Steve Wozniak – the ethical geek
In a wide-ranging conversation with Andrew Masterson, the Woz explores the cultural implications of the technology he, more than anyone, helped create.
“To me, the human should be more important than the technology,” says Steve Wozniak.
“The way we think, use our brains, interact with each other, get around with our lives – these should be more important than the technology. The technology should adapt to our ways, our customs, and our concepts of what is right and wrong.”
So, technology needs to fit in or push off – given the speaker, it’s a fascinating statement of principle.
Any dinner party discussion about who has most influenced life in the modern era is bound to include Steve Jobs, Bill Gates, Mark Zuckerberg, Jeff Bezos and Elon Musk.
But if that dinner party includes guests drawn from the computer programming and electronic engineering fraternities, the answer will be different, and definite. The Woz, they will say, no question.
Wozniak, 66 this year, is arguably the least known yet most important of the young counter-cultural, convention-busting rebel idealists who in the seventies set in motion the technological innovations that led – remarkably rapidly – to home computers, laptops, the internet, smart devices, social media, the sharing economy and, may the world forgive them, Bluetooth-enabled pregnancy tests.
In 1976, in Steve Jobs’ California bedroom, Wozniak single-handedly built Apple’s first computer, largely out of timber.
It completely reconfigured existing computer designs, which were primarily either cumbersome mainframes or Atari arcade game consoles.
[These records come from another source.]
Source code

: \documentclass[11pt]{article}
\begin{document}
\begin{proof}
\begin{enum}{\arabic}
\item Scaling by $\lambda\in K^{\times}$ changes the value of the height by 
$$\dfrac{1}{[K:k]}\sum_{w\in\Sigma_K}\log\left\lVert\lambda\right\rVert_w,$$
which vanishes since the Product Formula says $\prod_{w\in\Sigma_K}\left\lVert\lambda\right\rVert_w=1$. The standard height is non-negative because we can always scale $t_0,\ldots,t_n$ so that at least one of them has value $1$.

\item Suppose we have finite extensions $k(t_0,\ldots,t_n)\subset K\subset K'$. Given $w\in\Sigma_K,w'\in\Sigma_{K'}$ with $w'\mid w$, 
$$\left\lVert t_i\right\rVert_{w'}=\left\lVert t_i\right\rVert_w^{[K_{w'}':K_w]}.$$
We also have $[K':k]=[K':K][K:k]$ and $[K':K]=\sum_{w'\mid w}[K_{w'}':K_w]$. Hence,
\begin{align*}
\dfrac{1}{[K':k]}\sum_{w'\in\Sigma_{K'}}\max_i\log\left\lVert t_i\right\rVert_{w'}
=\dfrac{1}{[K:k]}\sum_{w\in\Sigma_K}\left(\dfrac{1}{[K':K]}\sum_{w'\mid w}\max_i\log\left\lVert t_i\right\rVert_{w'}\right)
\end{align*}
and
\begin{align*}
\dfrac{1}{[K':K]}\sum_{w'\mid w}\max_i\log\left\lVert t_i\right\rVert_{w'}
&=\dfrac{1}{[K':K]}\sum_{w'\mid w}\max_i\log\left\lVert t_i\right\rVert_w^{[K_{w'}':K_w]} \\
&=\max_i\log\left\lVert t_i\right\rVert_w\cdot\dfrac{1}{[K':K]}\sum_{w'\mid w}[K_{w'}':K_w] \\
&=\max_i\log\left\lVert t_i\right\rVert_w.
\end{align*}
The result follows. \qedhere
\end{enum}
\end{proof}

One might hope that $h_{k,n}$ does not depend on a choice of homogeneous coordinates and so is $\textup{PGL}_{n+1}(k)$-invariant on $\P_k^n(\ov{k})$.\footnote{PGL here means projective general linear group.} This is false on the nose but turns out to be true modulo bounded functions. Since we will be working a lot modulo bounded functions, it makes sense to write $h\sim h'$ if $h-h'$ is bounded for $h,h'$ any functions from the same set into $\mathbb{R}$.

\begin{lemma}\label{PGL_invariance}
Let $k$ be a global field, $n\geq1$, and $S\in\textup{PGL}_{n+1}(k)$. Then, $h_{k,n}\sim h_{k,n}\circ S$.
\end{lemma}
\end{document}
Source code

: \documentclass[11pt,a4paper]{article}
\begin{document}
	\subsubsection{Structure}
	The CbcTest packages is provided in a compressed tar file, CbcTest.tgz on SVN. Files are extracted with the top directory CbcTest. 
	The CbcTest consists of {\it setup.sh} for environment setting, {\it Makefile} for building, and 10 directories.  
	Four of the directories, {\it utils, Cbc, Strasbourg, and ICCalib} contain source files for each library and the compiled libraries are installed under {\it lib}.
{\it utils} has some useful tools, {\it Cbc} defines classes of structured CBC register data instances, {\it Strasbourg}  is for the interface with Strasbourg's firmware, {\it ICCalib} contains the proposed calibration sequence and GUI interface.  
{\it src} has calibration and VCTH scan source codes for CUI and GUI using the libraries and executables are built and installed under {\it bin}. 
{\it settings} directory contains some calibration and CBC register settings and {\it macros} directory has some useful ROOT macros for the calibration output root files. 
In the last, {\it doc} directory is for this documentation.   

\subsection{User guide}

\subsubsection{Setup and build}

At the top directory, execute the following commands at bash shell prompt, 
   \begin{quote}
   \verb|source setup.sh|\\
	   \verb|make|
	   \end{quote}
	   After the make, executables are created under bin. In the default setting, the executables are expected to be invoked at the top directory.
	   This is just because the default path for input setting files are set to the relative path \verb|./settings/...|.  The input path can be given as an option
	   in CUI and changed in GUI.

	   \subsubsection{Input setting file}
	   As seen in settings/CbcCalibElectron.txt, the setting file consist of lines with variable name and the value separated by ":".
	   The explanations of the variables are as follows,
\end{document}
Setting up a dynamic that was to eventually catalyse one of the largest corporations the world has ever known, what Wozniak built, Jobs marketed.
Selling his seriously hippy VW Kombi to fund the manufacture, Jobs flogged 50 units to a start-up computer store in Mountain View.
Apple was in business.
A year later, having shifted into Jobs’ garage, the Apple II was launched – the first home computer to include printed circuits, keyboard, screen, and information storage capacity all in one unit. It remained in production until 1993.
By then, though, Woz woz gone. In 1985, he decided he was seriously jack of corporate life, sold most of his stock, and walked away from a fortune.
Since then he has continued to innovate.
In 1987, for instance, he invented arguably the most useful gadget of that decade – the programmable universal remote control. The Woz’s importance, however, stems from rather more than his oft-proven ability to wire up a motherboard.
Perhaps unusually for a computer geek, he is possessed of a keen understanding of the many ethical and cultural implications of the ubiquitous technology he helped create.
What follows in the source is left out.